Anónimo - Papa Clemente XI
Na Apresentação, que Frederico Lourenço antepõe ao primeiro volume da
sua tradução da Bíblia do grego, é chamada a atenção para uma situação que, ainda
hoje, nos ajuda a compreender uma clausura cultural que encerra Portugal
num ainda não ultrapassado paroquialismo. O tradutor sublinha que o século
XVIII não foi um tempo muito propício para a leitura individual da Bíblia nos
países católicos. Em 1713, o papa
Clemente XI, na bula Unigenitus (§§
79,80), estabeleceu como falsa a ideia de que todos os cristãos têm vantagem em
ler a Bíblia e explicitou, ainda que o acesso à leitura da Bíblia não deve ser
outorgado a qualquer pessoa. De certa forma, a Bíblia, nos países católicos, entrou para o próprio Índex. Uma das consequências, em Portugal, desta
posição papal resultou na interdição de publicar no nosso país, em pleno Século
das Luzes, a primeira tradução portuguesa da Bíblia, por João Ferreira de
Almeida, levada a cabo ainda no século XVII.
Esta pequena história, aliada à nossa localização periférica na Europa,
diz-nos muito sobre a decadência cultural e o fechamento do país, os quais não
deixam de se sentir ainda hoje, como, por exemplo, no desprezo com que a
direita portuguesa tratou a questão dos quadros de Joan Miró ou, a dificuldade
da esquerda, mas também da direita nacional, em valorizar o papel do indivíduo
e da sua iniciativa.
A oposição da Igreja Católica à leitura individual da Bíblia tem de
imediato duas consequências. Vai atrasar, até aos dias de hoje, três séculos
passados, o processo de escolarização dos portugueses. Por muito que certos
corifeus do partido da anti-escolarização continuem a indignar-se e a gritar
contra a importância dada à educação, a verdade é que o pouco relevo da
educação escolar em Portugal, nos últimos 300 anos – as excepções são a I
República e o regime democrático pós-25 de Abril –, é uma das causas do nosso
persistente atraso. Uma outra consequência não é menos devastadora.
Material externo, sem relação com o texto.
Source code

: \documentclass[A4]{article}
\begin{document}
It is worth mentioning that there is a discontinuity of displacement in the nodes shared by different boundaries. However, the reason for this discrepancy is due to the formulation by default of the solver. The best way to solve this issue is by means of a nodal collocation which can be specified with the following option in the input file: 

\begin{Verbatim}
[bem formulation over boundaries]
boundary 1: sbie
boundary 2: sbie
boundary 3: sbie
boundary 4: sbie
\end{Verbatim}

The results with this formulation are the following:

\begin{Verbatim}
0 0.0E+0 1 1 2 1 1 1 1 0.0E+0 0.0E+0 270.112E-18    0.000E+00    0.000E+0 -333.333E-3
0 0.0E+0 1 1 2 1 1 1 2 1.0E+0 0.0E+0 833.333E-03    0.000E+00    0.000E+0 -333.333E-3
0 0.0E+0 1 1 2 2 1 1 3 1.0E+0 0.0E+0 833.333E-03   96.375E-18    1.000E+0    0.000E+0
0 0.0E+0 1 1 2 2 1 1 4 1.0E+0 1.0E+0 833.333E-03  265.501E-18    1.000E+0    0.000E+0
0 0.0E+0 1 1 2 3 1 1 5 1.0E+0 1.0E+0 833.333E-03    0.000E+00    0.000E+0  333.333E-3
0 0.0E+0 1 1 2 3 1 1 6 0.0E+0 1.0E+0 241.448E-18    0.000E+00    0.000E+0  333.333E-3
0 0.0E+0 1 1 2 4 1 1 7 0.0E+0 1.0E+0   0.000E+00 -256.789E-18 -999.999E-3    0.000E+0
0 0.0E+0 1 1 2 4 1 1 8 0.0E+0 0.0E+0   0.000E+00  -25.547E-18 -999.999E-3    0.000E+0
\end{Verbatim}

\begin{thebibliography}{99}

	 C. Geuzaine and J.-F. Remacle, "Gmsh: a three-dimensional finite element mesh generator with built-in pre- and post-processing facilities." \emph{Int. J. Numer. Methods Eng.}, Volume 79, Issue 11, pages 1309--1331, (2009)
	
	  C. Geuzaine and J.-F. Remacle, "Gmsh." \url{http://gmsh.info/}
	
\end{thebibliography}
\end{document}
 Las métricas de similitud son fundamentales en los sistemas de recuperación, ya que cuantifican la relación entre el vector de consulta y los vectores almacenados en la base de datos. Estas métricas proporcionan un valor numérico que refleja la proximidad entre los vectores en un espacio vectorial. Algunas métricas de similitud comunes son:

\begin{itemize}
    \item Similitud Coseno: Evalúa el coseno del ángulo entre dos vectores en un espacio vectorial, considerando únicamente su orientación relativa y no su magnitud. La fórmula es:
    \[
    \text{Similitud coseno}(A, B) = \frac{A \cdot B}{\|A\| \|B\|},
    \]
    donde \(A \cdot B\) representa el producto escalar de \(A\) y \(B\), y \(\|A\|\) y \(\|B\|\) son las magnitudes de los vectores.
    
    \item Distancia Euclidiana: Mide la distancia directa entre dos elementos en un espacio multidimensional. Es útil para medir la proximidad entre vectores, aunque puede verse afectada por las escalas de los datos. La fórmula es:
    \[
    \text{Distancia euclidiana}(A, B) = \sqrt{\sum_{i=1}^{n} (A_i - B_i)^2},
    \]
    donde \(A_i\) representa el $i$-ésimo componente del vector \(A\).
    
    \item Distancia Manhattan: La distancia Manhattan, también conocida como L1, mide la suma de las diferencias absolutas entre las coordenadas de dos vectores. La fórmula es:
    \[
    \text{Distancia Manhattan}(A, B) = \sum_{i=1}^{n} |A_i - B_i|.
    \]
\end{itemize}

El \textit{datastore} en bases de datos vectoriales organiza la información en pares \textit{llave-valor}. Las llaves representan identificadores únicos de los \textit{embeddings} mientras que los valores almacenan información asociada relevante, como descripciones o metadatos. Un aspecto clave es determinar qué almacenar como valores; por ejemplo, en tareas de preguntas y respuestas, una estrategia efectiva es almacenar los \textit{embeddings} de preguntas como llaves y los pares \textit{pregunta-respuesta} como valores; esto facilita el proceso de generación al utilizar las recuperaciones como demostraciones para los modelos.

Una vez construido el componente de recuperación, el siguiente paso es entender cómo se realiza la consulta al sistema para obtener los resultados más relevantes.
A leitura
individual da Bíblia poderia ter sido, naqueles dias, um factor de desenvolvimento
de uma consciência individual crítica, capaz de autonomia e, por isso mesmo,
capaz de iniciativa. Capaz também de cortar com uma cultura de protecção de amigos e
famílias (onde se incluem as políticas), quando não de quadrilha. A Igreja Católica mudou de posição, o Estado português começou a levar a sério a educação, mas o tipo da cultura herdada daqueles dias contínua a pesar sobre todos nós.